この町で、僕はバスを降りた【がっかりアバター】150612

2015年06月12日 シアトリカル應典院 (100分)

初めて拝見して衝撃を受けた俺ライドオン天使でのはちゃめちゃなエログロ、不謹慎さをかなり抑え込みながらも滲ませ、やっぱりがっかりアバターだなと思わせる。
ここはかなり魅力的な劇団だと確信したおしゃれな炎上と私が一番名作だと思っているあくまのとなりのような系統を引き継ぎ、生きる中での苦しさから、ほんの小さな幸せを見つけ出そうと懸命に生きる力強さを感じさせる。
そして、私は全く合わなかったが啓蒙の果て、で恐らくは描きたかったのだろうと思っている愛の交錯、そこから生まれる苦しみと対峙して、生き抜くという強い覚悟。
当日チラシにこれまでの集大成の作品だと書かれていますが、確かにこれらが全て盛り込まれているような感じです。
そして、エンタメ風の魅せ方にバランスの良さが出たのかな。それとも、色々な悩みが吹っ切れて、勢いが増したのでしょうか。何かはよく分かりませんが、非常に洗練された知的さや、音楽を組み込んでいるからか、リズムの良さと言葉の重みが感じられる作品として仕上がっているように感じます。
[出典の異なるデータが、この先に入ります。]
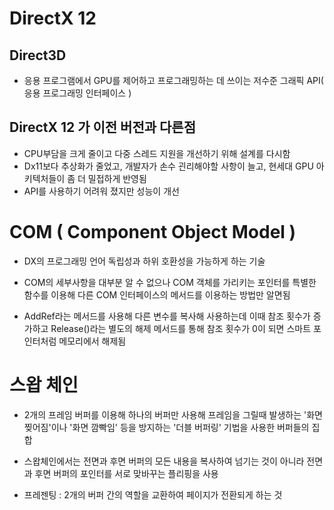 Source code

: # DirectX 12

Direct3D
---
- 응용 프로그램에서 GPU를 제어하고 프로그래밍하는 데 쓰이는 저수준 그래픽 API( 응용 프로그래밍 인터페이스 )

DirectX 12 가 이전 버전과 다른점
---
- CPU부담을 크게 줄이고 다중 스레드 지원을 개선하기 위해 설계를 다시함
- Dx11보다 추상화가 줄었고, 개발자가 손수 괸리해야할 사항이 늘고, 현세대 GPU 아키텍처들이 좀 더 밀접하게 반영됨
- API를 사용하기 어려워 졌지만 성능이 개선

# COM ( Component Object Model )

- DX의 프로그래밍 언어 독립성과 하위 호환성을 가능하게 하는 기술

- COM의 세부사항을 대부분 알 수 없으나 COM 객체를 가리키는 포인터를 특별한 함수를 이용해 다른 COM 인터페이스의 메서드를 이용하는 방법만 알면됨

- AddRef라는 메서드를 사용해 다른 변수를 복사해 사용하는데 이때 참조 횟수가 증가하고 Release()라는 별도의 해제 메서드를 통해 참조 횟수가 0이 되면 스마트 포인터처럼 메모리에서 해제됨

# 스왑 체인

- 2개의 프레임 버퍼를 이용해 하나의 버퍼만 사용해 프레임을 그릴때 발생하는 '화면 찢어짐'이나 '화면 깜빡임' 등을 방지하는 '더블 버퍼링' 기법을 사용한 버퍼들의 집합

- 스왑체인에서는 전면과 후면 버퍼의 모든 내용을 복사하여 넘기는 것이 아니라 전면과 후면 버퍼의 포인터를 서로 맞바꾸는 플리핑을 사용

- 프레젠팅 : 2개의 버퍼 간의 역할을 교환하여 페이지가 전환되게 하는 것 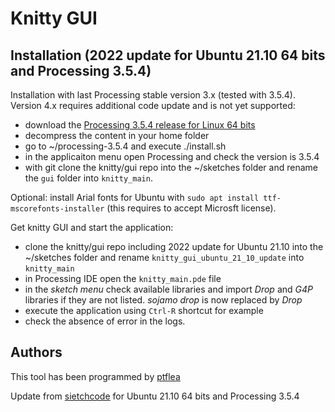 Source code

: # Knitty GUI

## Installation (2022 update for Ubuntu 21.10 64 bits and Processing 3.5.4)
Installation with last Processing stable version 3.x (tested with 3.5.4). Version 4.x requires additional code update and is not yet supported:

- download the [Processing 3.5.4 release for Linux 64 bits](https://github.com/processing/processing/releases/download/processing-0270-3.5.4/processing-3.5.4-linux64.tgz)
- decompress the content in your home folder 
- go to ~/processing-3.5.4 and execute ./install.sh
- in the applicaiton menu open Processing and check the version is 3.5.4
- with git clone the knitty/gui repo into the ~/sketches folder and rename the `gui` folder into `knitty_main`.

Optional: install Arial fonts for Ubuntu with `sudo apt install ttf-mscorefonts-installer` (this requires to accept Microsft license).

Get knitty GUI and start the application:
- clone the knitty/gui repo including 2022 update for Ubuntu 21.10 into the ~/sketches folder and rename `knitty_gui_ubuntu_21_10_update` into `knitty_main`
- in Processing IDE open the `knitty_main.pde` file
- in the *sketch menu* check available libraries and import *Drop* and *G4P* libraries if they are not listed. *sojamo drop* is now replaced by *Drop*
- execute the application using `Ctrl-R` shortcut for example
- check the absence of error in the logs.


## Authors

This tool has been programmed by [ptflea](http://github.com/ptflea)

Update from [sietchcode](https://github.com/sietchcode) for Ubuntu 21.10 64 bits and Processing 3.5.4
<以下、ネタバレしますので、公演終了まで白字にします。公演は月曜日まで>

話はDJのシーン説明のような観劇ガイドと共に、音楽にのせて、その心情を表現したりしながら進められる。これも、一種のメタという手法なのだろうか。
この町に住むぼく。
ぼくは、ある日、ようかいハンターに追われ、穴を掘って隠れようとしていたところ、子供に突き落とされて動けなくなっているようかいと出会う。
その奇怪な姿に、驚きは隠せないものの、ぼくは家へそのようかいを連れて帰ることにする。
お母さんは若年性何やらとかいう病気を患い、家族のことを認識できなくなっている時があるし、超能力があるとか飛んだことを言ったりする。
お父さんは、4コマ漫画を描くのが趣味。そのオチのコマを当てるというクイズにいつも付き合わされるが、そのオチは自衛隊に入ろうというシュールなものと決まっているから面白くもなんともない。笑うのは、人を超越したもの、例えば神様ぐらいじゃないだろうか。
そんなお父さんのクイズに毎日、付き合わされるお兄ちゃん。お兄ちゃんはそれだけではすまない。いつもちんちんを触られる。そして、お父さんのちんちんを咥えさせられている。
お兄ちゃんの友達のみーちゃんは、よくお兄ちゃんに相談をしてくる。毎日、お父さんに性的ないたずらをされているのだとか。その苦しみを、みーちゃんは、切なく暗い語りではなく、明るいラップに乗せて語っている。
お兄ちゃんは、みーちゃんは、まだましだと思う。それくらいのこと、普通だ。自分は良い子にしているのに、あんな悪い奴に、好き放題されて。
そんな想いは、ハイスクールララバイのメロディーに合わせてコミカルに語られる。

そんな家族だが、ようかいは鍋パーティーで歓迎され、一緒に暮らすことになる。
人に害を与えないように生きるのが信条だと言う、ようかいなので大丈夫なのだろう。
ただ、食べるものは人の脳みそ。立派な害だ。ようかいは、お母さんの脳みそを、できるだけぼくに見つからないようにこっそり吸う。見つかると、申し訳なさそうにする。吸わないで欲しい。そうとしか、ぼくは言えない。
でも、ようかいにとっては生きるために仕方ないこと。ようかいは、ハンターによってほぼ絶滅している。もうすぐ、この世からようかいは消える。だから、もう生きることにそれほどの執着はないようだが。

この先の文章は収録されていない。